The US Securities and Exchange Commission (SEC) sought an extended time to review bids by Grayscale and Bitwise to allow the spot for Bitcoin ETFs options trading on the New York Stock Exchange (NYSE).
The securities watchdog confirmed a move to delay a decision on the bids to permit spot Bitcoin ETF options trading on the NYSE. The Monday, April 8 announcement featured a declaration that the Gary Gensler-led SEC will extend the review period to decide on approving Bitcoin ETF options trading.
SEC Delays Decision on Bitcoin ETF Options
The announcement by the securities watchdog delayed the decision to applications by Bitwise and Grayscale for 45 days. The SEC deputy secretary, Sherry Haywood, indicated that the agency considers it appropriate to have a more extended period before taking action on the proposed rule change.
Haywood disclosed that the SEC has until May 29 to deny or grant approval to the request. The pro-approval community considers that the continued delay in deciding on the crypto-based ETFs only erodes the agency’s reputation.

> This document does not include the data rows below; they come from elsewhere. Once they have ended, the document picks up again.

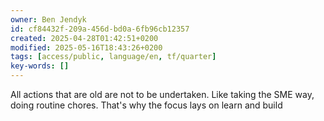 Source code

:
 ```yaml
---
owner: Ben Jendyk
id: cf84432f-209a-456d-bd0a-6fb96cb12357
created: 2025-04-28T01:42:51+0200
modified: 2025-05-16T18:43:26+0200
tags: [access/public, language/en, tf/quarter]
key-words: []
---
```


All actions that are old are not to be undertaken. Like taking the SME way, doing routine chores. That's why the focus lays on learn and build  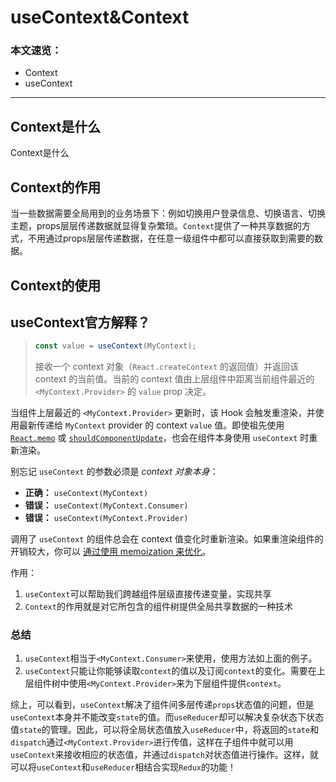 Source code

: #   useContext&Context

### 本文速览：

- Context
- useContext

------



## Context是什么

Context是什么



## Context的作用

当一些数据需要全局用到的业务场景下：例如切换用户登录信息、切换语言、切换主题，props层层传递数据就显得复杂繁琐。`Context`提供了一种共享数据的方式，不用通过props层层传递数据，在任意一级组件中都可以直接获取到需要的数据。



## Context的使用









## useContext官方解释？

> ```javascript
> const value = useContext(MyContext);
> ```
>
> 接收一个 context 对象（`React.createContext` 的返回值）并返回该 context 的当前值。当前的 context 值由上层组件中距离当前组件最近的 `<MyContext.Provider>` 的 `value` prop 决定。

当组件上层最近的 `<MyContext.Provider>` 更新时，该 Hook 会触发重渲染，并使用最新传递给 `MyContext` provider 的 context `value` 值。即使祖先使用 [`React.memo`](https://zh-hans.reactjs.org/docs/react-api.html#reactmemo) 或 [`shouldComponentUpdate`](https://zh-hans.reactjs.org/docs/react-component.html#shouldcomponentupdate)，也会在组件本身使用 `useContext` 时重新渲染。

别忘记 `useContext` 的参数必须是 *context 对象本身*：

- **正确：** `useContext(MyContext)`
- **错误：** `useContext(MyContext.Consumer)`
- **错误：** `useContext(MyContext.Provider)`

调用了 `useContext` 的组件总会在 context 值变化时重新渲染。如果重渲染组件的开销较大，你可以 [通过使用 memoization 来优化](https://github.com/facebook/react/issues/15156#issuecomment-474590693)。

作用：

1. `useContext`可以帮助我们跨越组件层级直接传递变量，实现共享
2. `Context`的作用就是对它所包含的组件树提供全局共享数据的一种技术

















### **总结**

1. `useContext`相当于`<MyContext.Consumer>`来使用，使用方法如上面的例子。
2. `useContext`只能让你能够读取`context`的值以及订阅`context`的变化。需要在上层组件树中使用`<MyContext.Provider>`来为下层组件提供`context`。

综上，可以看到，`useContext`解决了组件间多层传递`props`状态值的问题，但是`useContext`本身并不能改变`state`的值。而`useReducer`却可以解决复杂状态下状态值`state`的管理。因此，可以将全局状态值放入`useReducer`中，将返回的`state`和`dispatch`通过`<MyContext.Provider>`进行传值，这样在子组件中就可以用`useContext`来接收相应的状态值，并通过`dispatch`对状态值进行操作。这样，就可以将`useContext`和`useReducer`相结合实现`Redux`的功能！





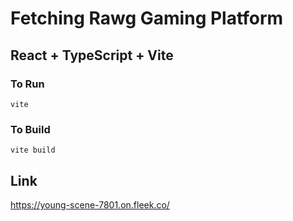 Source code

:# Fetching Rawg Gaming Platform


## React + TypeScript + Vite

### To Run

```
vite
```

### To Build

```
vite build
```

## Link
https://young-scene-7801.on.fleek.co/

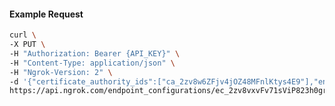 <!-- Code generated for API Clients. DO NOT EDIT. -->

#### Example Request

```bash
curl \
-X PUT \
-H "Authorization: Bearer {API_KEY}" \
-H "Content-Type: application/json" \
-H "Ngrok-Version: 2" \
-d '{"certificate_authority_ids":["ca_2zv8w6ZFjv4jOZ48MFnlKtys4E9"],"enabled":true}' \
https://api.ngrok.com/endpoint_configurations/ec_2zv8vxvFv71sViP823h0grpaLvH/mutual_tls
```
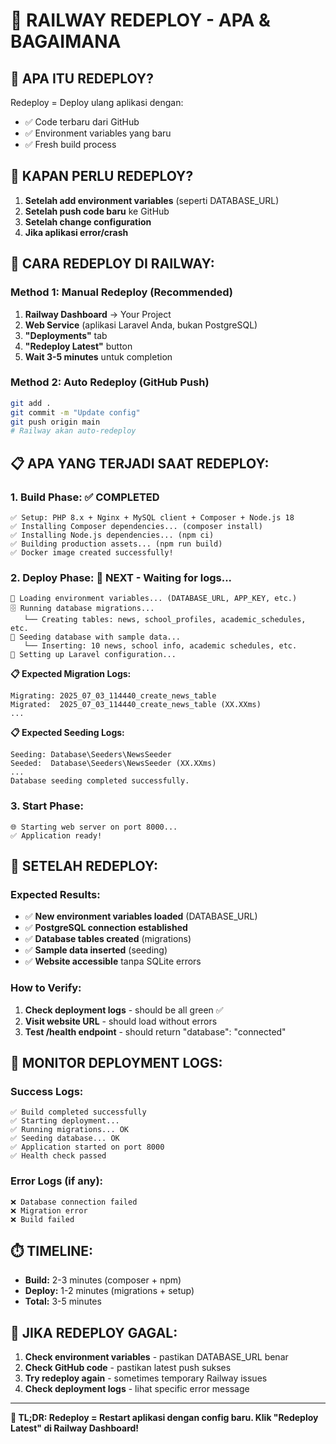 # 🔄 RAILWAY REDEPLOY - APA & BAGAIMANA

## 🤔 **APA ITU REDEPLOY?**

Redeploy = Deploy ulang aplikasi dengan:

-   ✅ Code terbaru dari GitHub
-   ✅ Environment variables yang baru
-   ✅ Fresh build process

## 🎯 **KAPAN PERLU REDEPLOY?**

1. **Setelah add environment variables** (seperti DATABASE_URL)
2. **Setelah push code baru** ke GitHub
3. **Setelah change configuration**
4. **Jika aplikasi error/crash**

## 🚀 **CARA REDEPLOY DI RAILWAY:**

### Method 1: Manual Redeploy (Recommended)

1. **Railway Dashboard** → Your Project
2. **Web Service** (aplikasi Laravel Anda, bukan PostgreSQL)
3. **"Deployments"** tab
4. **"Redeploy Latest"** button
5. **Wait 3-5 minutes** untuk completion

### Method 2: Auto Redeploy (GitHub Push)

```bash
git add .
git commit -m "Update config"
git push origin main
# Railway akan auto-redeploy
```

## 📋 **APA YANG TERJADI SAAT REDEPLOY:**

### 1. **Build Phase:** ✅ COMPLETED

```
✅ Setup: PHP 8.x + Nginx + MySQL client + Composer + Node.js 18
✅ Installing Composer dependencies... (composer install)
✅ Installing Node.js dependencies... (npm ci)
✅ Building production assets... (npm run build)
✅ Docker image created successfully!
```

### 2. **Deploy Phase:** 🔄 NEXT - Waiting for logs...

```
🔑 Loading environment variables... (DATABASE_URL, APP_KEY, etc.)
🗄️ Running database migrations...
   └── Creating tables: news, school_profiles, academic_schedules, etc.
🌱 Seeding database with sample data...
   └── Inserting: 10 news, school info, academic schedules, etc.
🔧 Setting up Laravel configuration...
```

**📋 Expected Migration Logs:**

```
Migrating: 2025_07_03_114440_create_news_table
Migrated:  2025_07_03_114440_create_news_table (XX.XXms)
...
```

**📋 Expected Seeding Logs:**

```
Seeding: Database\Seeders\NewsSeeder
Seeded:  Database\Seeders\NewsSeeder (XX.XXms)
...
Database seeding completed successfully.
```

### 3. **Start Phase:**

```
🌐 Starting web server on port 8000...
✅ Application ready!
```

## 🎯 **SETELAH REDEPLOY:**

### Expected Results:

-   ✅ **New environment variables loaded** (DATABASE_URL)
-   ✅ **PostgreSQL connection established**
-   ✅ **Database tables created** (migrations)
-   ✅ **Sample data inserted** (seeding)
-   ✅ **Website accessible** tanpa SQLite errors

### How to Verify:

1. **Check deployment logs** - should be all green ✅
2. **Visit website URL** - should load without errors
3. **Test /health endpoint** - should return "database": "connected"

## 🚨 **MONITOR DEPLOYMENT LOGS:**

### Success Logs:

```
✅ Build completed successfully
✅ Starting deployment...
✅ Running migrations... OK
✅ Seeding database... OK
✅ Application started on port 8000
✅ Health check passed
```

### Error Logs (if any):

```
❌ Database connection failed
❌ Migration error
❌ Build failed
```

## ⏱️ **TIMELINE:**

-   **Build:** 2-3 minutes (composer + npm)
-   **Deploy:** 1-2 minutes (migrations + setup)
-   **Total:** 3-5 minutes

## 🔄 **JIKA REDEPLOY GAGAL:**

1. **Check environment variables** - pastikan DATABASE_URL benar
2. **Check GitHub code** - pastikan latest push sukses
3. **Try redeploy again** - sometimes temporary Railway issues
4. **Check deployment logs** - lihat specific error message

---

**🎯 TL;DR: Redeploy = Restart aplikasi dengan config baru. Klik "Redeploy Latest" di Railway Dashboard!**
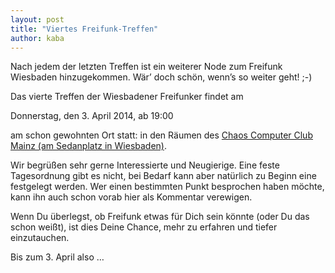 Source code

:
 ```yaml
---
layout: post
title: "Viertes Freifunk-Treffen"
author: kaba
---
```


Nach jedem der letzten Treffen ist ein weiterer Node zum Freifunk Wiesbaden hinzugekommen. Wär&#8217; doch schön, wenn&#8217;s so weiter geht! ;-)

Das vierte Treffen der Wiesbadener Freifunker findet am

<p class="text-center"><span class="label">Donnerstag, den 3. April 2014, ab 19:00</span></p>

am schon gewohnten Ort statt: in den Räumen des [Chaos Computer Club Mainz (am Sedanplatz in Wiesbaden)](http://www.cccmz.de/ "Chaos Computer Club Mainz").

Wir begrüßen sehr gerne Interessierte und Neugierige. Eine feste Tagesordnung gibt es nicht, bei Bedarf kann aber natürlich zu Beginn eine festgelegt werden. Wer einen bestimmten Punkt besprochen haben möchte, kann ihn auch schon vorab hier als Kommentar verewigen.

Wenn Du überlegst, ob Freifunk etwas für Dich sein könnte (oder Du das schon weißt), ist dies Deine Chance, mehr zu erfahren und tiefer einzutauchen.

Bis zum 3. April also &#8230;
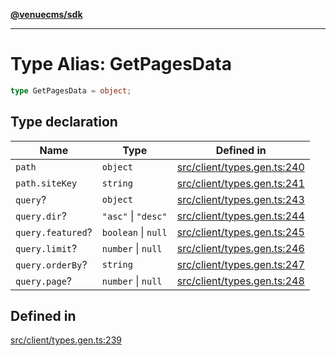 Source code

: [**@venuecms/sdk**](../Index.md)

***

# Type Alias: GetPagesData

```ts
type GetPagesData = object;
```

## Type declaration

| Name | Type | Defined in |
| ------ | ------ | ------ |
| `path` | `object` | [src/client/types.gen.ts:240](https://github.com/venuecms/sdk/blob/5ae39368afca7845a7db783bc57e3aef70f1be64/src/client/types.gen.ts#L240) |
| `path.siteKey` | `string` | [src/client/types.gen.ts:241](https://github.com/venuecms/sdk/blob/5ae39368afca7845a7db783bc57e3aef70f1be64/src/client/types.gen.ts#L241) |
| `query`? | `object` | [src/client/types.gen.ts:243](https://github.com/venuecms/sdk/blob/5ae39368afca7845a7db783bc57e3aef70f1be64/src/client/types.gen.ts#L243) |
| `query.dir`? | `"asc"` \| `"desc"` | [src/client/types.gen.ts:244](https://github.com/venuecms/sdk/blob/5ae39368afca7845a7db783bc57e3aef70f1be64/src/client/types.gen.ts#L244) |
| `query.featured`? | `boolean` \| `null` | [src/client/types.gen.ts:245](https://github.com/venuecms/sdk/blob/5ae39368afca7845a7db783bc57e3aef70f1be64/src/client/types.gen.ts#L245) |
| `query.limit`? | `number` \| `null` | [src/client/types.gen.ts:246](https://github.com/venuecms/sdk/blob/5ae39368afca7845a7db783bc57e3aef70f1be64/src/client/types.gen.ts#L246) |
| `query.orderBy`? | `string` | [src/client/types.gen.ts:247](https://github.com/venuecms/sdk/blob/5ae39368afca7845a7db783bc57e3aef70f1be64/src/client/types.gen.ts#L247) |
| `query.page`? | `number` \| `null` | [src/client/types.gen.ts:248](https://github.com/venuecms/sdk/blob/5ae39368afca7845a7db783bc57e3aef70f1be64/src/client/types.gen.ts#L248) |

## Defined in

[src/client/types.gen.ts:239](https://github.com/venuecms/sdk/blob/5ae39368afca7845a7db783bc57e3aef70f1be64/src/client/types.gen.ts#L239)
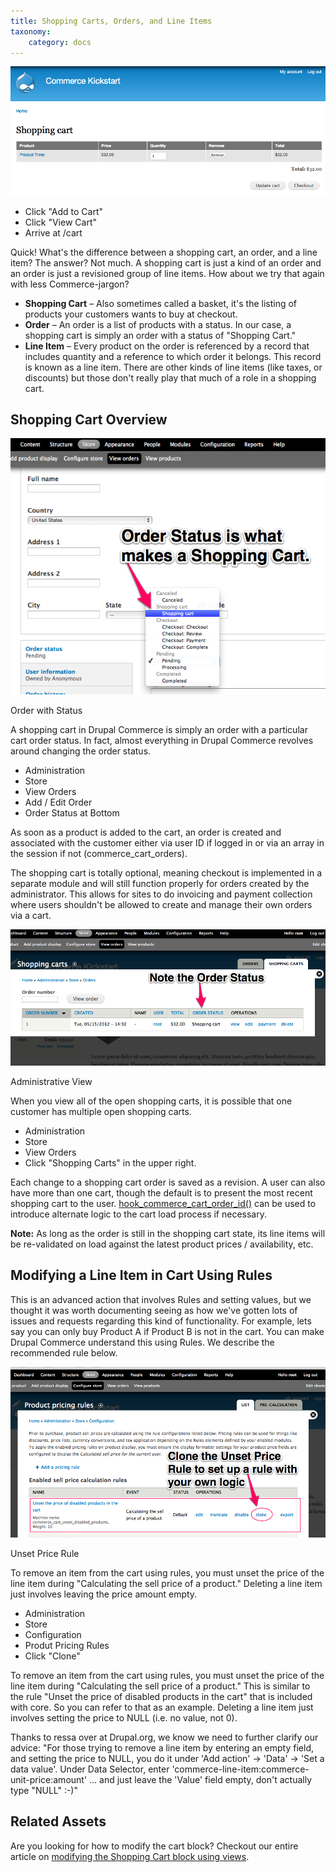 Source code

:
 ```yaml
---
title: Shopping Carts, Orders, and Line Items
taxonomy:
    category: docs
---
```


<div class="docs-enhanced">
<div class="screenshot">
    <a href="/user/pages/02.commerce1/01.user-guide/04.Shopping-Cart/06.Shopping-Carts-Orders-and-Line-Items/Cart-Order-LineItems-Shopping-Cart.png"><img
    src="/user/pages/02.commerce1/01.user-guide/04.Shopping-Cart/06.Shopping-Carts-Orders-and-Line-Items/Cart-Order-LineItems-Shopping-Cart.png" alt="Drupal
    Commerce Shopping Cart" /></a>
    <ul class="screenshot_breadcrumbs">
        <li class="first">Click "Add to Cart"</li>
        <li>Click "View Cart"</li>
        <li class="last">Arrive at /cart</li>
    </ul>
</div>
<p>Quick! What's the difference between a shopping cart, an order, and a line
item? The answer? Not much. A shopping cart is just a kind of an order and an
order is just a revisioned group of line items. How about we try that again with
less Commerce-jargon?</p>
<ul>
    <li><strong>Shopping Cart</strong> &ndash; Also sometimes called a basket,
    it's the listing of products your customers wants to buy at checkout.</li>
    <li><strong>Order</strong> &ndash; An order is a list of products with a
    status. In our case, a shopping cart is simply an order with a status of
    "Shopping Cart."</li>
    <li><strong>Line Item</strong> &ndash; Every product on the order is
    referenced by a record that includes quantity and a reference to which order
    it belongs. This record is known as a line item. There are other kinds of
    line items (like taxes, or discounts) but those don't really play that much
    of a role in a shopping cart.</li>
</ul>
<h2>Shopping Cart Overview</h2>
<div class="screenshot screenshot-caption">
    <div class="img">
        <a href="/user/pages/02.commerce1/01.user-guide/04.Shopping-Cart/06.Shopping-Carts-Orders-and-Line-Items/Cart-Order-LineItems-Order-Status.png"><img
        src="/user/pages/02.commerce1/01.user-guide/04.Shopping-Cart/06.Shopping-Carts-Orders-and-Line-Items/Cart-Order-LineItems-Order-Status.png" alt="Order
        Status for Shopping Carts" /></a>
    </div>
    <div class="caption">
        <p class="caption-title">Order with Status</p>
        <p>A shopping cart in Drupal Commerce is simply an order with a
        particular cart order status. In fact, almost everything in Drupal
        Commerce revolves around changing the order status.</p>
    </div>
    <ul class="screenshot_breadcrumbs">
        <li class="first">Administration</li>
        <li>Store</li>
        <li>View Orders</li>
        <li>Add / Edit Order</li>
        <li class="last">Order Status at Bottom</li>
    </ul>
</div>
<p> As soon as a product is added to the cart, an order is created and
associated with the customer either via user ID if logged in or via an array in
the session if not (commerce_cart_orders).</p>
<p>The shopping cart is totally optional, meaning checkout is implemented in a
separate module and will still function properly for orders created by the
administrator. This allows for sites to do invoicing and payment collection
where users shouldn't be allowed to create and manage their own orders via a
cart.</p>
<div class="screenshot screenshot-caption">
    <div class="img">
        <a href="/user/pages/02.commerce1/01.user-guide/04.Shopping-Cart/06.Shopping-Carts-Orders-and-Line-Items/Cart-Order-LineItems-Admin.png"><img
        src="/user/pages/02.commerce1/01.user-guide/04.Shopping-Cart/06.Shopping-Carts-Orders-and-Line-Items/Cart-Order-LineItems-Admin.png" alt="Administrative
        View for Shopping Carts" /></a>
    </div>
    <div class="caption">
        <p class="caption-title">Administrative View</p>
        <p>When you view all of the open shopping carts, it is possible that one
        customer has multiple open shopping carts.</p>
    </div>
    <ul class="screenshot_breadcrumbs">
        <li class="first">Administration</li>
        <li>Store</li>
        <li>View Orders</li>
        <li class="last">Click "Shopping Carts" in the upper right.</li>
    </ul>
</div>
<p>Each change to a shopping cart order is saved as a revision. A user can also
have more than one cart, though the default is to present the most recent
shopping cart to the user. <a
href="http://api.drupalcommerce.org/api/Drupal%20Commerce/sites%21all%21modules%21commerce%21modules%21cart%21commerce_cart.api.php/function/hook_commerce_cart_order_id/DC">hook_commerce_cart_order_id()</a>
can be used to
introduce alternate logic to the cart load process if necessary.</p>
<p><strong>Note:</strong> As long as the order is still in the shopping cart state, its line
items will be re-validated on load against the latest product prices /
availability, etc.</p>
<h2>Modifying a Line Item in Cart Using Rules</h2>
<p>This is an advanced action that involves Rules and setting values, but we
thought it was worth documenting seeing as how we've gotten lots of issues and
requests regarding this kind of functionality. For example, lets say you can
only buy Product A if Product B is not in the cart. You can make Drupal Commerce
understand this using Rules. We describe the recommended rule below.</p>
<div class="screenshot screenshot-caption">
    <div class="img">
        <a href="/user/pages/02.commerce1/01.user-guide/04.Shopping-Cart/06.Shopping-Carts-Orders-and-Line-Items/Cart-Order-LineItems-UnsetLineItem.png"><img
        src="/user/pages/02.commerce1/01.user-guide/04.Shopping-Cart/06.Shopping-Carts-Orders-and-Line-Items/Cart-Order-LineItems-UnsetLineItem.png" alt="Clone
        the unset price rule to set up your own rule with your own logic" /></a>
    </div>
    <div class="caption">
        <p class="caption-title">Unset Price Rule</p>
        <p>To remove an item from the cart using rules, you must unset the price
        of the line item during "Calculating the sell price of a product."
        Deleting a line item just involves leaving the price amount empty.</p>
    </div>
    <ul class="screenshot_breadcrumbs">
        <li class="first">Administration</li>
        <li>Store</li>
        <li>Configuration</li>
        <li>Produt Pricing Rules</li>
        <li class="last">Click "Clone"</li>
    </ul>
</div>
<p>To remove an item from the cart using rules, you must unset the price of the
line item during "Calculating the sell price of a product." This is similar to
the rule "Unset the price of disabled products in the cart" that is included
with core. So you can refer to that as an example. Deleting a line item just
involves setting the price to NULL (i.e. no value, not 0).</p>
<p>Thanks to ressa over at Drupal.org, we know we need to further clarify
our advice: "For those trying to remove a line item by entering an empty field,
and setting the price to NULL, you do it under 'Add action' -> 'Data' -> 'Set a
data value'. Under Data Selector, enter
'commerce-line-item:commerce-unit-price:amount' ... and just leave the 'Value'
field empty, don't actually type "NULL" :-)"</p>


<h2>Related Assets</h2>
<p>Are you looking for how to modify the cart block? Checkout our entire article
on <a href="/user-guide/modifying-shopping-cart-using-views">modifying the Shopping Cart block using views</a>.</p>
</div> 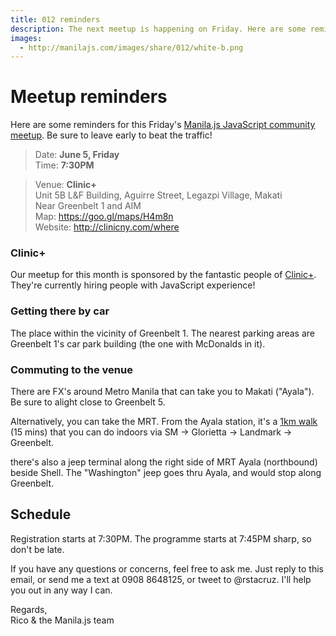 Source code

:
 ```yaml
---
title: 012 reminders
description: The next meetup is happening on Friday. Here are some reminders.
images:
  - http://manilajs.com/images/share/012/white-b.png
---
```


# Meetup reminders

Here are some reminders for this Friday's [Manila.js JavaScript community meetup][site]. Be sure to leave early to beat the traffic!

> Date: **June 5, Friday**<br>
> Time: **7:30PM**

> Venue: **Clinic+**<br>
> Unit 5B L&F Building, Aguirre Street, Legazpi Village, Makati<br>
> Near Greenbelt 1 and AIM<br>
> Map: <https://goo.gl/maps/H4m8n><br>
> Website: <http://clinicny.com/where>

### Clinic+

Our meetup for this month is sponsored by the fantastic people of [Clinic+]. They're currently hiring people with JavaScript experience!

[Clinic+]: http://clinicny.com

### Getting there by car

The place within the vicinity of Greenbelt 1. The nearest parking areas are Greenbelt 1's car park building (the one with McDonalds in it).

### Commuting to the venue

There are FX's around Metro Manila that can take you to Makati ("Ayala"). Be sure to alight close to Greenbelt 5.

Alternatively, you can take the MRT. From the Ayala station, it's a [1km walk](https://goo.gl/maps/bWddx) (15 mins) that you can do indoors via SM → Glorietta → Landmark → Greenbelt.

there's also a jeep terminal along the right side of MRT Ayala (northbound) beside Shell. The "Washington" jeep goes thru Ayala, and would stop along Greenbelt.

## Schedule

Registration starts at 7:30PM. The programme starts at 7:45PM sharp, so don't be late.

If you have any questions or concerns, feel free to ask me. Just reply to this email, or send me a text at 0908 8648125, or tweet to @rstacruz. I'll help you out in any way I can.

Regards,<br>
Rico & the Manila.js team

[site]: http://manilajs.com/
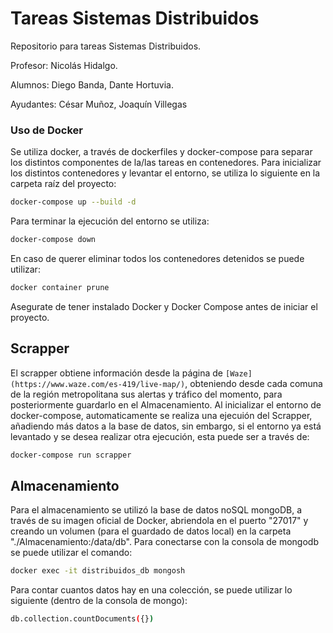 #   Tareas Sistemas Distribuidos

Repositorio para tareas Sistemas Distribuidos.

Profesor: Nicolás Hidalgo.

Alumnos: Diego Banda, Dante Hortuvia.

Ayudantes: César Muñoz, Joaquín Villegas

### Uso de Docker

Se utiliza docker, a través de dockerfiles y docker-compose para separar los distintos componentes de la/las tareas en contenedores.
Para inicializar los distintos contenedores y levantar el entorno, se utiliza lo siguiente en la carpeta raíz del proyecto:

```bash
docker-compose up --build -d
```

Para terminar la ejecución del entorno se utiliza:

```bash
docker-compose down
```

En caso de querer eliminar todos los contenedores detenidos se puede utilizar:

```bash
docker container prune
```

Asegurate de tener instalado Docker y Docker Compose antes de iniciar el proyecto.

##  Scrapper

El scrapper obtiene información desde la página de `[Waze](https://www.waze.com/es-419/live-map/)`, obteniendo desde cada comuna de la región metropolitana sus alertas y tráfico del momento, para posteriormente guardarlo en el Almacenamiento.
Al inicializar el entorno de docker-compose, automaticamente se realiza una ejecuión del Scrapper, añadiendo más datos a la base de datos, sin embargo, si el entorno ya está levantado y se desea realizar otra ejecución, esta puede ser a través de:

```bash
docker-compose run scrapper
```

##  Almacenamiento

Para el almacenamiento se utilizó la base de datos noSQL mongoDB, a través de su imagen oficial de Docker, abriendola en el puerto "27017" y creando un volumen (para el guardado de datos local) en la carpeta "./Almacenamiento:/data/db".
Para conectarse con la consola de mongodb se puede utilizar el comando:

```bash
docker exec -it distribuidos_db mongosh
```

Para contar cuantos datos hay en una colección, se puede utilizar lo siguiente (dentro de la consola de mongo):

```bash
db.collection.countDocuments({})
```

Georgetown University scholar James Angel invoked the old saying that justice delayed amounts to denial. The finance professor indicated that a regulatory agency unable to execute the job on time and timely ultimately loses credibility among the constituents, subjects, public, and Congress.
Angel illustrated that the SEC’s grounds for denying approval have been lacking since the agency greenlighted the Bitcoin Futures ETFs. He laments that approvals for Bitcoin ETFs are delayed owing to red tape and bureaucracy.
Gensler Prioritizes Process-Driven Approval
Angel pointed out that Gensler harbors an ambitious agenda whose execution must align with his process-driven approach, unlike his predecessors. The scholar illustrates that the Commission now manifests more extended rule filings. It has become necessary for the SEC to improve its documenting approach, given the series of court losses.
Angel considers that the SEC received the proposals to allow Bitcoin ETF options trading on NYSE a month after approving the spot crypto ETFs in January. The February 29 bid identifies ETF options as financial derivatives, allowing the sale and purchase of shares at a defined price within a specific date.
The approval of spot Bitcoin ETFs would offer leeway to speculate, hedge, and earn from diversifying ETFs. A review of data furnished by the Chicago Board Options Exchange (CBOE) reveals that NYSE holds 21% of the US options market volume and 19% in the past five days.
Grayscale chief executive Michael Sonnenshein reiterated the argument that investing options for products’ shares that hold asset derivatives is acceptable to investors. The executive added that investing in options of products holding asset shares is well.
Sonnenshein is optimistic about Grayscale’s bid approval, considering that SEC has approved options in the past on the Bitcoin futures ETFs and Bitcoin ETFs trading. As such, the SEC should readily approve listing Bitcoin ETFs’ options.
The community does not expect the Bitcoin ETF options to replicate the protracted legal dispute in August last year when the court ruled in favor of Grayscale. The case saw the investment firm challenge the perennial denials of spot Bitcoin ETFs, citing market manipulation concerns.
SEC Unlikely to Favor Case Challenging Delayed Decisions
Grayscale’s victory over the SEC prompted the approval of the Bitcoin Trust conversion into the spot Bitcoin ETF. Angel rules that the SEC is seeking to waste time that would lead to extended navel-gazing on the rule filings.
The scholar warns that continued delay would result in another humiliating loss for the SEC in court. This awareness lowers the odds that the SEC will replicate the play and reject the bid for listing Bitcoin ETF options.
The delay in approving the listing of Bitcoin ETF options aligns with the move by the SEC to extend the review period of applications for spot Ethereum ETF. The SEC delayed decisions on the proposals tabled by ARK-21Shares, Galaxy Digital, and Invesco.
Angel illustrated that the market considers Bitcoin a speculative tech-based stock whose pricing influences other digital asset pricing. The scholar indicates that while the future is uncertain for Bitcoin, the regulator should not deny investors the opportunity to trade it within a well-regulated environment.